Ihre Eltern haben keine Zeit mehr, sich um sie zu kümmern. Sie müssen immer mehr arbeiten - um auch in einem dieser schicken, aber seelenlosen Neubauten zu wohnen, um sich auch das leisten zu können, was der Nachbar hat, um ...
Kommt Ihnen das nicht irgendwie bekannt vor?
"Auch Momos Freunde entgingen dieser Regelung nicht (...) und wurden in verschiedene Kinder-Depots gesteckt. Davon, dass sie sich hier selbst Spiele einfallen lassen durften, war naütrlich keine Rede mehr. Die Spiele wurden ihnen von Aufsichtspersonen vorgeschrieben und es waren nur solche, bei denen sie irgendetwas Nützliches lernten. Etwas anderes verlernten sie freilich dabei und das war: sich zu freuen, sich zu begeistern und zu träumen."
Tja ...
Bei Michael Ende werden die Kinder am Schluss der Geschichte aus den Depots befreit - wie auch die Erwachsenen aus der ihrer auferlegten Arbeitswut nebst Konsumzwang. Deshalb: MÄRCHEN.
Der Roman erschien 1973, wo viele Mütter noch zu Hause waren, um sich um ihre Kinder zu kümmern. Auch ich habe noch mit anderen Kindern aus dem Viertel auf der Straße spielen dürfen. Unsere Fantasie verhalf uns zu manchem Abenteuer.
Später wurde ich zu einem sogenannten Schlüsselkind, was in den 70er Jahren noch die Ausnahme war. Und damit endete meine Kindheit frühzeitig.
Heute werden bereits die Kleinsten der Kleinen wegorganisiert. Ich finde das furchtbar traurig, denn ich weiß, was ihnen entgeht. Oder besser: was man ihnen vorenthält. Und dann wundern wir uns über immer mehr Kinder, die unter psychischen Störungen leiden, Ritalin brauchen oder Schlimmeres.
In unserer Welt hätten Kinder wie Momo längst keine Chance mehr. Dabei sollte jedes Kind ein Recht darauf haben, zu träumen, pädagogisch wertlose Spiele zu spielen und einfach nur nutzlos Zeit zu verplempern. Nur so kann Fantasie und Kreativität überleben, wie wir am Beispiel von Momo sehen.

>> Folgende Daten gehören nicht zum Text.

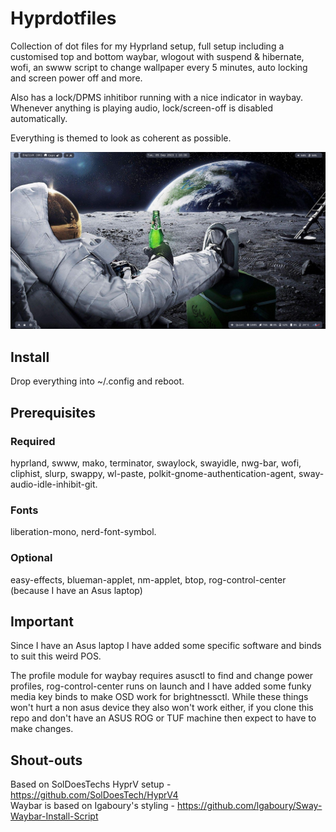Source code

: # Hyprdotfiles
Collection of dot files for my Hyprland setup, full setup including a customised top and bottom waybar, 
wlogout with suspend & hibernate, wofi, an swww script to change wallpaper every 5 minutes, 
auto locking and screen power off and more. 

Also has a lock/DPMS inhitibor running with a nice indicator in waybay. Whenever anything
is playing audio, lock/screen-off is disabled automatically.

Everything is themed to look as coherent as possible.

![Alt text](screenshot.png?raw=true "Screenshot")

## Install
Drop everything into ~/.config and reboot.

## Prerequisites
### Required
hyprland, swww, mako, terminator, swaylock, swayidle, nwg-bar, wofi, cliphist, slurp, swappy,
wl-paste, polkit-gnome-authentication-agent, sway-audio-idle-inhibit-git.
### Fonts
liberation-mono, nerd-font-symbol.
### Optional
easy-effects, blueman-applet, nm-applet, btop, rog-control-center (because I have an Asus laptop)

## Important
Since I have an Asus laptop I have added some specific software and binds to suit this weird POS.

The profile module for waybay requires asusctl to find and change power profiles, 
rog-control-center runs on launch and I have added some funky media key binds to make OSD work
for brightnessctl. While these things won't hurt a non asus device they also won't work either,
if you clone this repo and don't have an ASUS ROG or TUF machine then expect to have to make changes.

## Shout-outs
Based on SolDoesTechs HyprV setup - https://github.com/SolDoesTech/HyprV4 \
Waybar is based on Igaboury's styling - https://github.com/lgaboury/Sway-Waybar-Install-Script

Fazit: Das Buch sollte Pflichtlektüre sein für alle Eltern, Lehrer, Pädagogen und Erziehungswissenschaftler.
Weitere Werke in meinem Blog um und von Michael Ende:
> Charlotte Roth: "Die ganze Welt ist eine große Geschichte
und wir spielen darin mit" - Romanbiografie über Michael Endes Leben
> Michael Ende: "Jim Knopf und Lukas der Lokomotivführer"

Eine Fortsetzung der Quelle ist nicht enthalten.